To do — Copy each line of the records below, from the first through the one that contains "meaning | plugin |", exactly as written.

Data section —
+---+

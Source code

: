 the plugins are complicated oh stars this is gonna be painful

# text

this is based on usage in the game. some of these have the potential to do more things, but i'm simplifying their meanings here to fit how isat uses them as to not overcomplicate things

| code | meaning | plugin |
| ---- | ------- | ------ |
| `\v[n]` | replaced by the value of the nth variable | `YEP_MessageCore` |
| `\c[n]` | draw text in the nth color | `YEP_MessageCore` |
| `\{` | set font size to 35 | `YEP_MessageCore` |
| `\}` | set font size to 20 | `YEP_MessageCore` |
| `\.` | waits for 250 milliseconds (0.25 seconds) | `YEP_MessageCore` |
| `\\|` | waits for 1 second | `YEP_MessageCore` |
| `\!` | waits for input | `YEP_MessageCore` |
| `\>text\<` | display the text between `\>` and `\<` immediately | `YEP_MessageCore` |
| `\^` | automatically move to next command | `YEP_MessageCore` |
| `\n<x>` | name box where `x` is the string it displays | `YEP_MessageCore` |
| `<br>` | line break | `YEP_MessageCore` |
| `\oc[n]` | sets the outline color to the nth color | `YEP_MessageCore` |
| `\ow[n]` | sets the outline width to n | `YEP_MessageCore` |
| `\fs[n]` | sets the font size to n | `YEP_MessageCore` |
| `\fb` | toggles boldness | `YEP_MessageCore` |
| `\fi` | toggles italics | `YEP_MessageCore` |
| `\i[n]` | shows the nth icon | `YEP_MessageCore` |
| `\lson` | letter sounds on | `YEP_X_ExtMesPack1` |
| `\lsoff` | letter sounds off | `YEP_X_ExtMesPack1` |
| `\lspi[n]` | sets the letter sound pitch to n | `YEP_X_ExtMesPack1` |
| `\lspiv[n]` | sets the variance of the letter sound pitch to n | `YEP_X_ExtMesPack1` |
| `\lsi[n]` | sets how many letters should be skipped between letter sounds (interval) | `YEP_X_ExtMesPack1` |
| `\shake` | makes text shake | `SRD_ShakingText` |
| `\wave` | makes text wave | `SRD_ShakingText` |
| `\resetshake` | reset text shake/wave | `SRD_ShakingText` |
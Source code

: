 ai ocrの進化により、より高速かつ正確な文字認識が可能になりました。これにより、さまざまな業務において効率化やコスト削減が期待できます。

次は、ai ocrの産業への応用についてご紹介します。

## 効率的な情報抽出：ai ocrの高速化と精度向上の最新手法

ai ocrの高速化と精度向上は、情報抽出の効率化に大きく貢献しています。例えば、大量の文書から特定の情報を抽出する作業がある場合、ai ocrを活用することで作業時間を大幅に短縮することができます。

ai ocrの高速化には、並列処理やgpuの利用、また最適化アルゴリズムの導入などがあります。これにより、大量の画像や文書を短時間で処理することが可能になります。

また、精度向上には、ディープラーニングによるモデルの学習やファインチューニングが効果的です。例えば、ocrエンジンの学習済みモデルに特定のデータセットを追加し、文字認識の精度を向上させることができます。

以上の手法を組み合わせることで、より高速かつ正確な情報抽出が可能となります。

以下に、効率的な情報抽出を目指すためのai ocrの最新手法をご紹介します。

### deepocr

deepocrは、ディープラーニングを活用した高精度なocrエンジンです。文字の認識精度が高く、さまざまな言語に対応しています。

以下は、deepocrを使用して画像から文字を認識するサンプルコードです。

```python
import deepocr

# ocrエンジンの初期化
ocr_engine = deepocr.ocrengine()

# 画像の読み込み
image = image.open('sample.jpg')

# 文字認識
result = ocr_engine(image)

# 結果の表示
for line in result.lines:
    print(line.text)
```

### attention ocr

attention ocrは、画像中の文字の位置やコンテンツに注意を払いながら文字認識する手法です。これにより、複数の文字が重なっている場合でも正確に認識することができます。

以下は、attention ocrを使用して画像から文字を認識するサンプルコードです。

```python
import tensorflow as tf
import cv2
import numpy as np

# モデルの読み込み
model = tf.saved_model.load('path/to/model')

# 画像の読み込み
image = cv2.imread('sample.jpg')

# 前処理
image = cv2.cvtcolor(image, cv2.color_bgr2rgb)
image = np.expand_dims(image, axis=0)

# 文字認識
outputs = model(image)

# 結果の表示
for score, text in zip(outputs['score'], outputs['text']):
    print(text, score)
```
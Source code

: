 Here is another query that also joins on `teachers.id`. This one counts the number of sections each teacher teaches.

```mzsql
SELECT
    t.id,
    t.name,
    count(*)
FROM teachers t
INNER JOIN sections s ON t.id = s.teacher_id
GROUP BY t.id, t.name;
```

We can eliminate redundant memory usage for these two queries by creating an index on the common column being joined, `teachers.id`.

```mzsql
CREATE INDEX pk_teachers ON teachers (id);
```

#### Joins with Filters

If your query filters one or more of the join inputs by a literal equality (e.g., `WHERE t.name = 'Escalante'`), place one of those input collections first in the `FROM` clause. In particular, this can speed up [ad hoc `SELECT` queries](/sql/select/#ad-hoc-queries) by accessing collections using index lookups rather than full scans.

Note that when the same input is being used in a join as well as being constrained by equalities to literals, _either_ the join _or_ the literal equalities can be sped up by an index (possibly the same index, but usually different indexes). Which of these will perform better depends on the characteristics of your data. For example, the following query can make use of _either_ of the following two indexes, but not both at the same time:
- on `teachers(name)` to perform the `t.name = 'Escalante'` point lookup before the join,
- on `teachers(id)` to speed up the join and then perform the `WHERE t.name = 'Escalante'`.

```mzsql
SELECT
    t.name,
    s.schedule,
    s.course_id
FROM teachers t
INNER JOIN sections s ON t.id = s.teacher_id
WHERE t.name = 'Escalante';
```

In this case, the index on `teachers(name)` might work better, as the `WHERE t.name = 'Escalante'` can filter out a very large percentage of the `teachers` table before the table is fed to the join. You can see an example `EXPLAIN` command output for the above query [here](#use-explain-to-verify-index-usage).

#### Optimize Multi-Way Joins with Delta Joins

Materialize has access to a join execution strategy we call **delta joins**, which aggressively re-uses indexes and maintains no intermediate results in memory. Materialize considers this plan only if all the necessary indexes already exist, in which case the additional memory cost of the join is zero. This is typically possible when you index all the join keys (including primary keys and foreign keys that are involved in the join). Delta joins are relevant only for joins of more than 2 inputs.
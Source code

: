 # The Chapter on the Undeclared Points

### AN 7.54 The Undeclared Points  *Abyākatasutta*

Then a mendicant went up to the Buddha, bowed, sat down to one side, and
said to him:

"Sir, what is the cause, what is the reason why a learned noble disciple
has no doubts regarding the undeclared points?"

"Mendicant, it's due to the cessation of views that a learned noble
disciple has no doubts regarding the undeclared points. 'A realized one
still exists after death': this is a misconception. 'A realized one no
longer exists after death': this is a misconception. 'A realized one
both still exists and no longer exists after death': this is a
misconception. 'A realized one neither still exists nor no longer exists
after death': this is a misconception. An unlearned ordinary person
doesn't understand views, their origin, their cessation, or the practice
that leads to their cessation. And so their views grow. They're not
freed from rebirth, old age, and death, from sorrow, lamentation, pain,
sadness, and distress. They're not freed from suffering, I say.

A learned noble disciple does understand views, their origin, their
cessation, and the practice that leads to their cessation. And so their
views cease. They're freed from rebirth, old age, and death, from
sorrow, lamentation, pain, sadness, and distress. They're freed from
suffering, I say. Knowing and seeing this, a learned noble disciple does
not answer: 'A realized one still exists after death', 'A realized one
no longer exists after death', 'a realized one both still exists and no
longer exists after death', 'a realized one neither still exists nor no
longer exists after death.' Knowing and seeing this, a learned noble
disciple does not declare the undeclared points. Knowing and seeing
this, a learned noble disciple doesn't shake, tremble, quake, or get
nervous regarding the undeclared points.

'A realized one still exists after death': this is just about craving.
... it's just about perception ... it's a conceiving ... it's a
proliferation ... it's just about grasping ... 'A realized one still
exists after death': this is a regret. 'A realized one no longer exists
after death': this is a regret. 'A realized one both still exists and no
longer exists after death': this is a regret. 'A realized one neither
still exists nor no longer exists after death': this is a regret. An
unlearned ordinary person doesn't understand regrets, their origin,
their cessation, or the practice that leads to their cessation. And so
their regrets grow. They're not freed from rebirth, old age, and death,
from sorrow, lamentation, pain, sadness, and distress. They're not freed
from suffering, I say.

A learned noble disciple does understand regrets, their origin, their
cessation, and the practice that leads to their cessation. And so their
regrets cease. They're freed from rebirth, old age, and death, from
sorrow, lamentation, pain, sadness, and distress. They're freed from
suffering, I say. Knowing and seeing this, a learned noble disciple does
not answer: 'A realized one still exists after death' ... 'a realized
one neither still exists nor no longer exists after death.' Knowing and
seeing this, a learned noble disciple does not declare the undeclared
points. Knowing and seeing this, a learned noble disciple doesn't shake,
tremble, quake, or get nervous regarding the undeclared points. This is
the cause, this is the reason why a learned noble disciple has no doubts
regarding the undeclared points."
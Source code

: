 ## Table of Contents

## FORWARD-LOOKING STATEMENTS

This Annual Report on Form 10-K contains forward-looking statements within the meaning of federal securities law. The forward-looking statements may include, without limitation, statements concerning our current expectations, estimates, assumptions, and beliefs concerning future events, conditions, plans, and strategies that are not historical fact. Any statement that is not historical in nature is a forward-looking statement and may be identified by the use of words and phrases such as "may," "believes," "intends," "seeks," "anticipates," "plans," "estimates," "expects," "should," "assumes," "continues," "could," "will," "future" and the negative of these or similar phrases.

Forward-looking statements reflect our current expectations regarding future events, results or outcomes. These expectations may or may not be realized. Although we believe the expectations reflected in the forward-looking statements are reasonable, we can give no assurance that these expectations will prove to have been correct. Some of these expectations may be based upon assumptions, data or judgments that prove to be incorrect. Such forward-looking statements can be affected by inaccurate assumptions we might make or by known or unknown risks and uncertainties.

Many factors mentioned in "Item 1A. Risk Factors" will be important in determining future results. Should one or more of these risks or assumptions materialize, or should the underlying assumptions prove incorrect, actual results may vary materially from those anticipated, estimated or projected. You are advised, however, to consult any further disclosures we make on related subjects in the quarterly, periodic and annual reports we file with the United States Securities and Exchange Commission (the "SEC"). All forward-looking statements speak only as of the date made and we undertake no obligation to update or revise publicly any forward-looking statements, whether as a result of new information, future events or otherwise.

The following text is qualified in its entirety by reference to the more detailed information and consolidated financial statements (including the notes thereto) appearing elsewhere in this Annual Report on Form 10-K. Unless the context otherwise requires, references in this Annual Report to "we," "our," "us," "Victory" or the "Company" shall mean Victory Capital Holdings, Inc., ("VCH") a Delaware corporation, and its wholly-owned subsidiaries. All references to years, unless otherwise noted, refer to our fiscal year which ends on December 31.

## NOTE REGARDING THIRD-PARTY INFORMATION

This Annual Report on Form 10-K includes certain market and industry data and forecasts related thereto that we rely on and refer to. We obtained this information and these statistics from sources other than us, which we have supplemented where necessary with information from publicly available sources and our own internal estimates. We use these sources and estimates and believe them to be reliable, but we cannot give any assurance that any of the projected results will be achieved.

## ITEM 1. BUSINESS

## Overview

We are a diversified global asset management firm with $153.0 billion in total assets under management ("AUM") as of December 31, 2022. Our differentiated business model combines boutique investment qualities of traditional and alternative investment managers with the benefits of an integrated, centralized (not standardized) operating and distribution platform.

+---+

Task response —
Source code

: the plugins are complicated oh stars this is gonna be painful

# text

this is based on usage in the game. some of these have the potential to do more things, but i'm simplifying their meanings here to fit how isat uses them as to not overcomplicate things

| code | meaning | plugin |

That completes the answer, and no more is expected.